Connection Draining (Deregistration Delay) in AWS Load Balancers
Overview
Connection Draining (for Classic Load Balancers) or Deregistration Delay (for Application Load Balancers and Network Load Balancers) is a feature that ensures in-flight requests are completed before an instance is removed from service. This mechanism prevents abrupt connection drops when an instance is deregistered or marked unhealthy.
How It Works
- When an instance enters draining mode, the Elastic Load Balancer (ELB) stops routing new requests to it.
- Existing connections are given time (draining period) to complete their active requests.
- Once the draining period expires or all connections are closed, the instance is fully deregistered.
- Any new incoming requests are routed to other available instances.
Example Scenario
- Imagine you have three EC2 instances behind an ELB.

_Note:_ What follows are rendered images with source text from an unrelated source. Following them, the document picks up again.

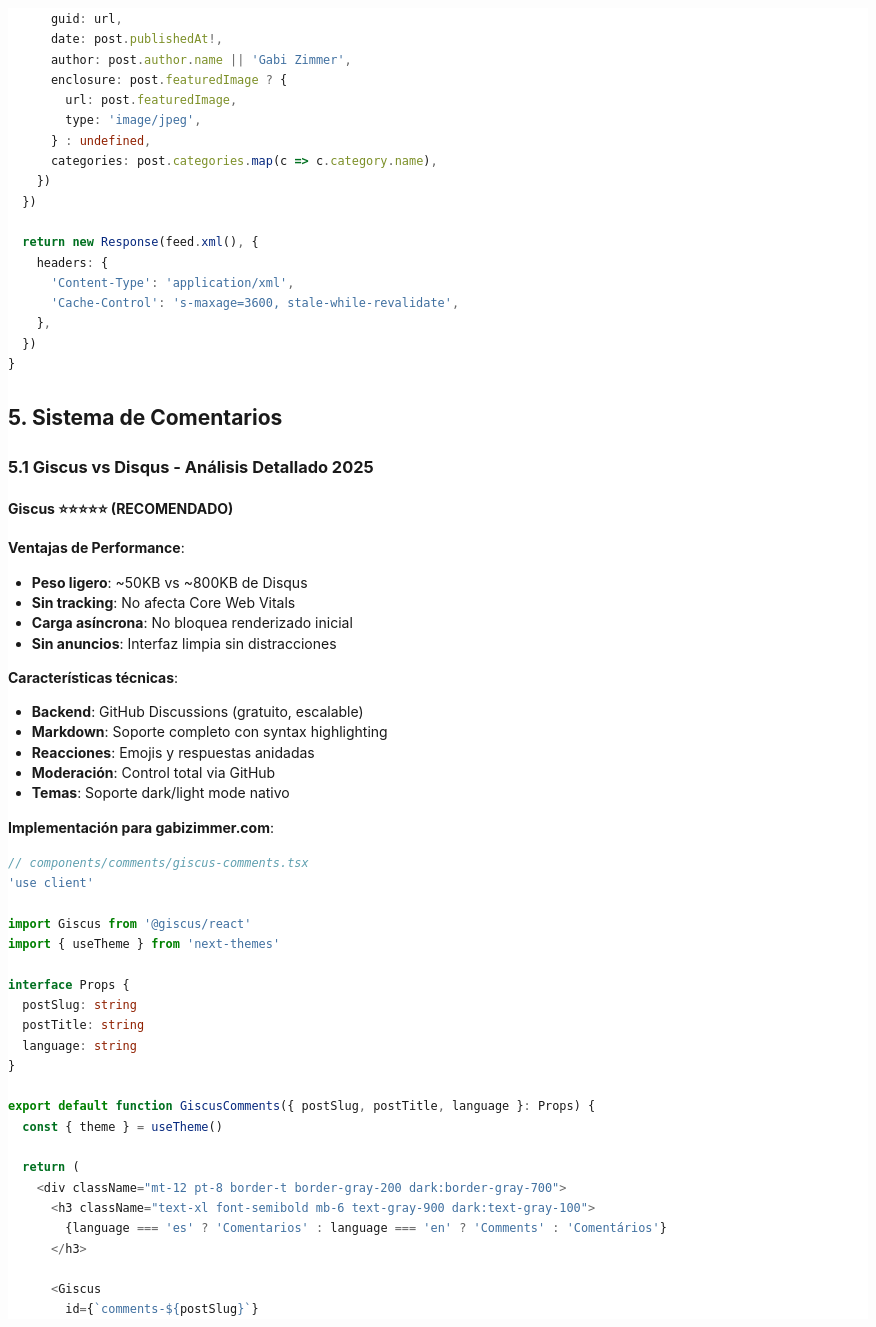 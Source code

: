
 ```typescript
      guid: url,
      date: post.publishedAt!,
      author: post.author.name || 'Gabi Zimmer',
      enclosure: post.featuredImage ? {
        url: post.featuredImage,
        type: 'image/jpeg',
      } : undefined,
      categories: post.categories.map(c => c.category.name),
    })
  })
  
  return new Response(feed.xml(), {
    headers: {
      'Content-Type': 'application/xml',
      'Cache-Control': 's-maxage=3600, stale-while-revalidate',
    },
  })
}
```

## 5. Sistema de Comentarios

### 5.1 Giscus vs Disqus - Análisis Detallado 2025

#### **Giscus** ⭐⭐⭐⭐⭐ (RECOMENDADO)

**Ventajas de Performance**:
- **Peso ligero**: ~50KB vs ~800KB de Disqus
- **Sin tracking**: No afecta Core Web Vitals
- **Carga asíncrona**: No bloquea renderizado inicial
- **Sin anuncios**: Interfaz limpia sin distracciones

**Características técnicas**:
- **Backend**: GitHub Discussions (gratuito, escalable)
- **Markdown**: Soporte completo con syntax highlighting
- **Reacciones**: Emojis y respuestas anidadas
- **Moderación**: Control total via GitHub
- **Temas**: Soporte dark/light mode nativo

**Implementación para gabizimmer.com**:
```typescript
// components/comments/giscus-comments.tsx
'use client'

import Giscus from '@giscus/react'
import { useTheme } from 'next-themes'

interface Props {
  postSlug: string
  postTitle: string
  language: string
}

export default function GiscusComments({ postSlug, postTitle, language }: Props) {
  const { theme } = useTheme()
  
  return (
    <div className="mt-12 pt-8 border-t border-gray-200 dark:border-gray-700">
      <h3 className="text-xl font-semibold mb-6 text-gray-900 dark:text-gray-100">
        {language === 'es' ? 'Comentarios' : language === 'en' ? 'Comments' : 'Comentários'}
      </h3>
      
      <Giscus
        id={`comments-${postSlug}`}
``` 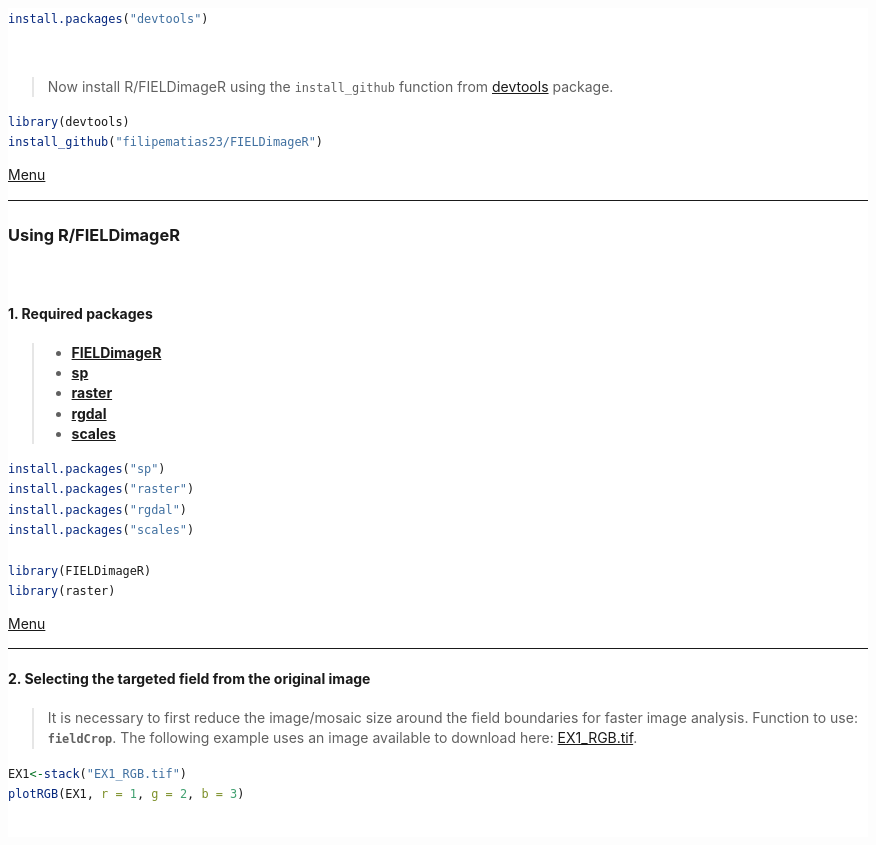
 ```r
install.packages("devtools")

```
<br />

> Now install R/FIELDimageR using the `install_github` function from [devtools](https://github.com/hadley/devtools) package.

```r
library(devtools)
install_github("filipematias23/FIELDimageR")

```
[Menu](#menu)

<div id="P1" />

---------------------------------------------
### Using R/FIELDimageR

<br />

#### 1. Required packages

> * **[FIELDimageR](https://github.com/filipematias23/FIELDimageR)** 
> * **[sp](https://CRAN.R-project.org/package=sp)** 
> * **[raster](https://CRAN.R-project.org/package=raster)** 
> * **[rgdal](https://CRAN.R-project.org/package=rgdal)** 
> * **[scales](https://CRAN.R-project.org/package=scales)**

```r
install.packages("sp")
install.packages("raster")
install.packages("rgdal")
install.packages("scales")

library(FIELDimageR)
library(raster)

```
[Menu](#menu)

<div id="P2" />

---------------------------------------------
#### 2. Selecting the targeted field from the original image

> It is necessary to first reduce the image/mosaic size around the field boundaries for faster image analysis. Function to use: **`fieldCrop`**. The following example uses an image available to download here: [EX1_RGB.tif](https://drive.google.com/open?id=1S9MyX12De94swjtDuEXMZKhIIHbXkXKt). 

```r
EX1<-stack("EX1_RGB.tif")
plotRGB(EX1, r = 1, g = 2, b = 3)

```
<br />
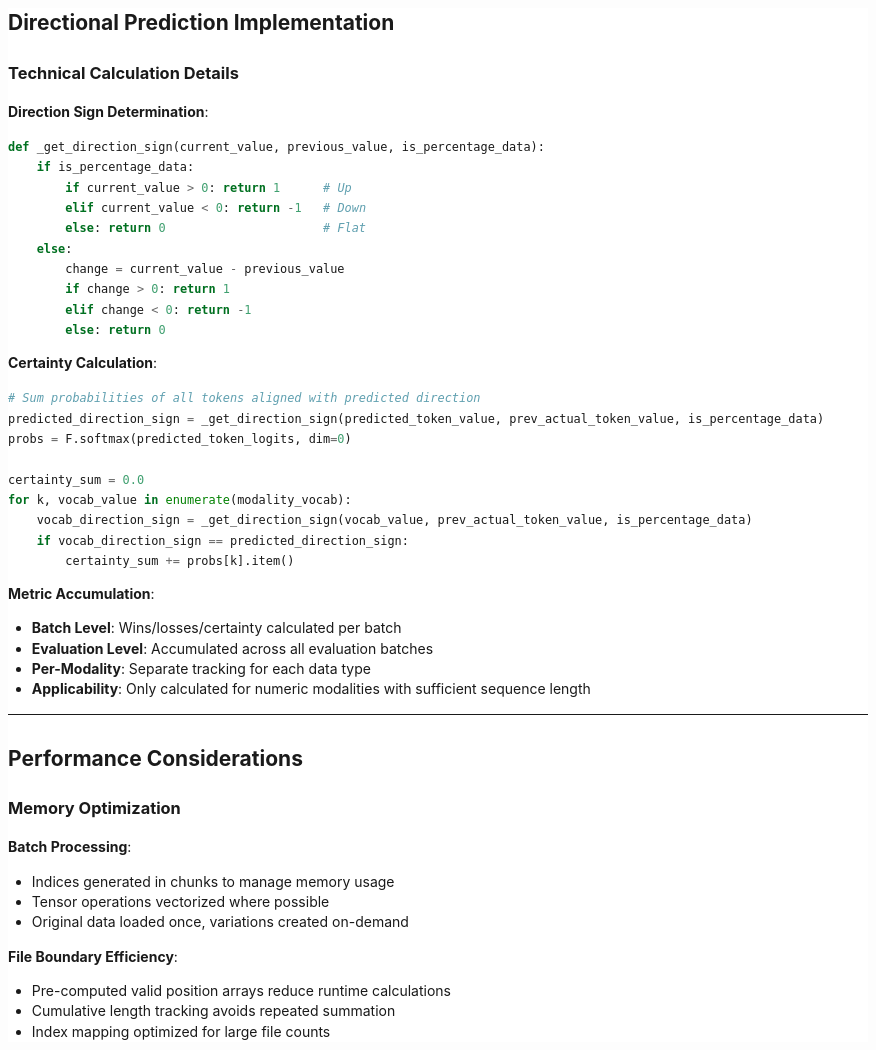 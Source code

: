 
## Directional Prediction Implementation

### Technical Calculation Details

**Direction Sign Determination**:
```python
def _get_direction_sign(current_value, previous_value, is_percentage_data):
    if is_percentage_data:
        if current_value > 0: return 1      # Up
        elif current_value < 0: return -1   # Down
        else: return 0                      # Flat
    else:
        change = current_value - previous_value
        if change > 0: return 1
        elif change < 0: return -1
        else: return 0
```

**Certainty Calculation**:
```python
# Sum probabilities of all tokens aligned with predicted direction
predicted_direction_sign = _get_direction_sign(predicted_token_value, prev_actual_token_value, is_percentage_data)
probs = F.softmax(predicted_token_logits, dim=0)

certainty_sum = 0.0
for k, vocab_value in enumerate(modality_vocab):
    vocab_direction_sign = _get_direction_sign(vocab_value, prev_actual_token_value, is_percentage_data)
    if vocab_direction_sign == predicted_direction_sign:
        certainty_sum += probs[k].item()
```

**Metric Accumulation**:
- **Batch Level**: Wins/losses/certainty calculated per batch
- **Evaluation Level**: Accumulated across all evaluation batches
- **Per-Modality**: Separate tracking for each data type
- **Applicability**: Only calculated for numeric modalities with sufficient sequence length

---

## Performance Considerations

### Memory Optimization

**Batch Processing**:
- Indices generated in chunks to manage memory usage
- Tensor operations vectorized where possible
- Original data loaded once, variations created on-demand

**File Boundary Efficiency**:
- Pre-computed valid position arrays reduce runtime calculations
- Cumulative length tracking avoids repeated summation
- Index mapping optimized for large file counts

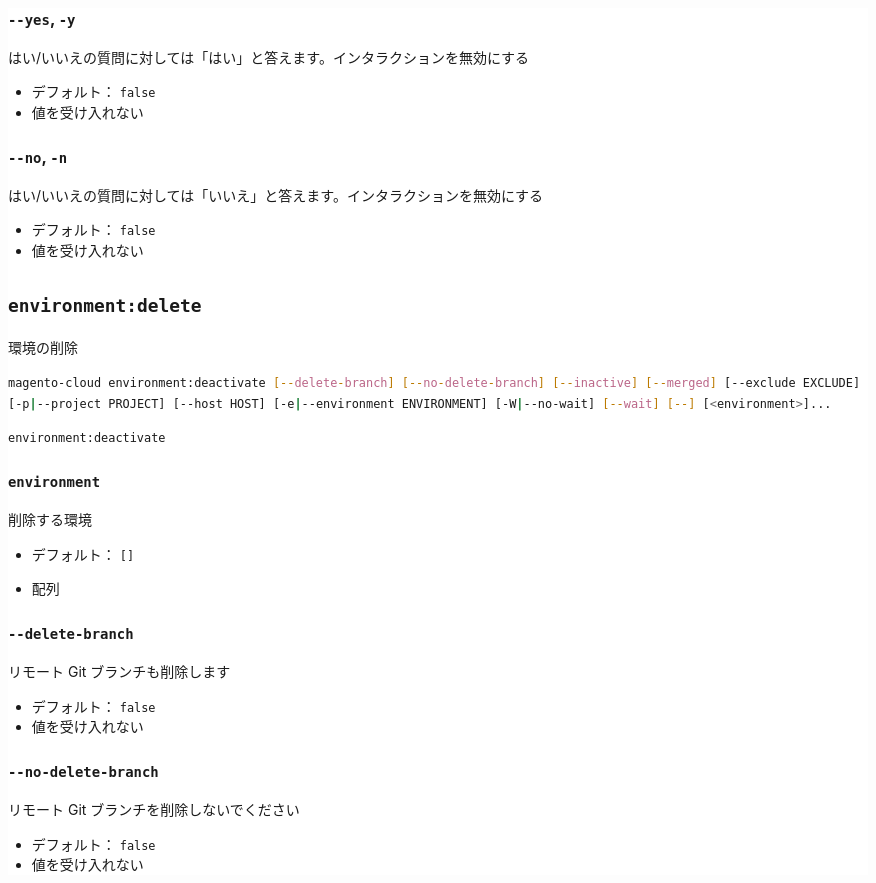 

### `--yes`, `-y`



はい/いいえの質問に対しては「はい」と答えます。インタラクションを無効にする
- デフォルト： `false`
- 値を受け入れない



### `--no`, `-n`



はい/いいえの質問に対しては「いいえ」と答えます。インタラクションを無効にする
- デフォルト： `false`
- 値を受け入れない  

## `environment:delete`

環境の削除

```bash
magento-cloud environment:deactivate [--delete-branch] [--no-delete-branch] [--inactive] [--merged] [--exclude EXCLUDE] [-p|--project PROJECT] [--host HOST] [-e|--environment ENVIRONMENT] [-W|--no-wait] [--wait] [--] [<environment>]...
```



```bash
environment:deactivate
```

 

### `environment`

削除する環境

- デフォルト： `[]`

- 配列   



### `--delete-branch`

リモート Git ブランチも削除します
- デフォルト： `false`
- 値を受け入れない


### `--no-delete-branch`

リモート Git ブランチを削除しないでください
- デフォルト： `false`
- 値を受け入れない
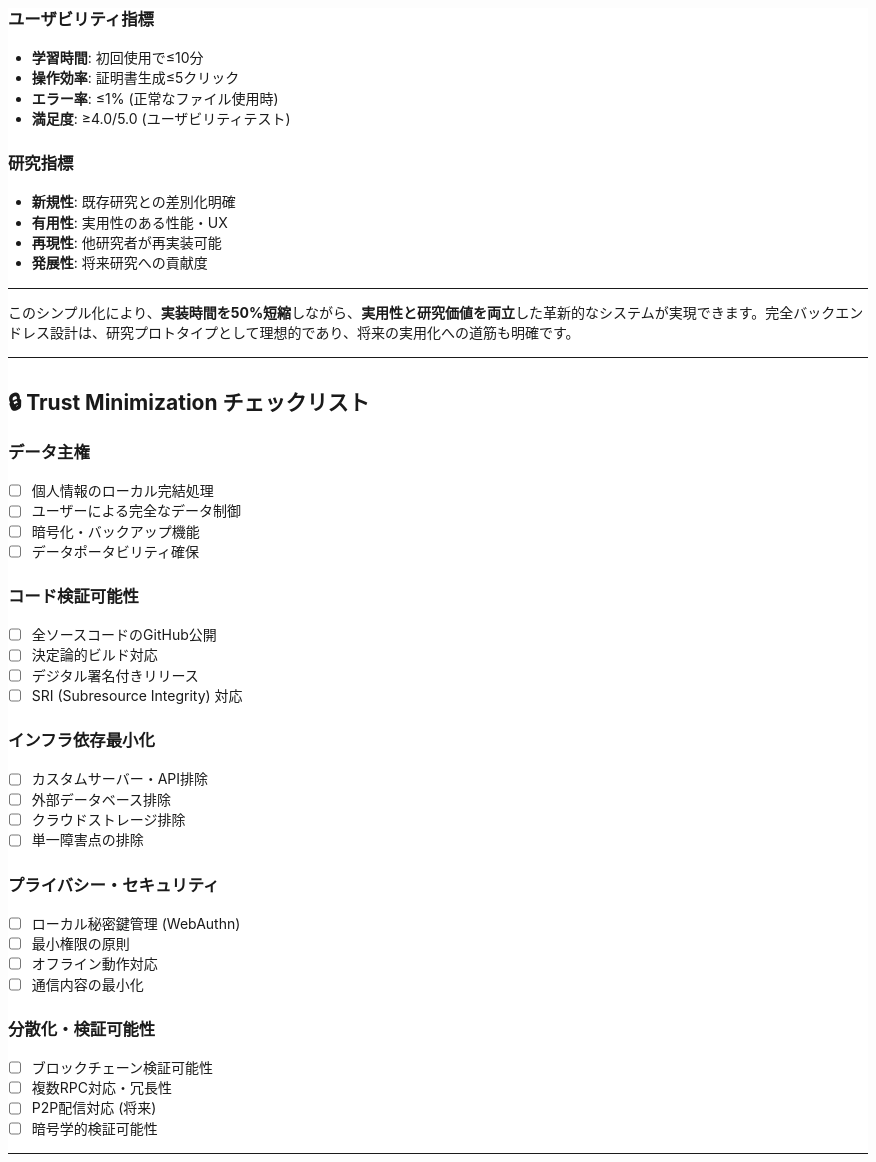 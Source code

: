### ユーザビリティ指標
- **学習時間**: 初回使用で≤10分
- **操作効率**: 証明書生成≤5クリック
- **エラー率**: ≤1% (正常なファイル使用時)
- **満足度**: ≥4.0/5.0 (ユーザビリティテスト)

### 研究指標
- **新規性**: 既存研究との差別化明確
- **有用性**: 実用性のある性能・UX
- **再現性**: 他研究者が再実装可能
- **発展性**: 将来研究への貢献度

---

このシンプル化により、**実装時間を50%短縮**しながら、**実用性と研究価値を両立**した革新的なシステムが実現できます。完全バックエンドレス設計は、研究プロトタイプとして理想的であり、将来の実用化への道筋も明確です。 

---

## 🔒 Trust Minimization チェックリスト

### データ主権
- [ ] 個人情報のローカル完結処理
- [ ] ユーザーによる完全なデータ制御
- [ ] 暗号化・バックアップ機能
- [ ] データポータビリティ確保

### コード検証可能性  
- [ ] 全ソースコードのGitHub公開
- [ ] 決定論的ビルド対応
- [ ] デジタル署名付きリリース
- [ ] SRI (Subresource Integrity) 対応

### インフラ依存最小化
- [ ] カスタムサーバー・API排除
- [ ] 外部データベース排除  
- [ ] クラウドストレージ排除
- [ ] 単一障害点の排除

### プライバシー・セキュリティ
- [ ] ローカル秘密鍵管理 (WebAuthn)
- [ ] 最小権限の原則
- [ ] オフライン動作対応
- [ ] 通信内容の最小化

### 分散化・検証可能性
- [ ] ブロックチェーン検証可能性
- [ ] 複数RPC対応・冗長性
- [ ] P2P配信対応 (将来)
- [ ] 暗号学的検証可能性

---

- One instance is placed in draining mode.
- Existing users connected to that instance finish their requests within the draining period.
- The ELB ensures that new users are directed to the remaining healthy instances.
Configuring Connection Draining
You can configure the Connection Draining time between 1 and 3,600 seconds (5 minutes by default).
- Set to
0 → Disables draining, immediately closing all active connections.
- Low values (e.g., 30 seconds) → Best for short-lived requests (e.g., small API calls).
- High values (e.g., several minutes) → Suitable for long-running requests (e.g., file uploads, streaming).
Key Considerations
- Shorter draining times help remove instances quickly but may interrupt long requests.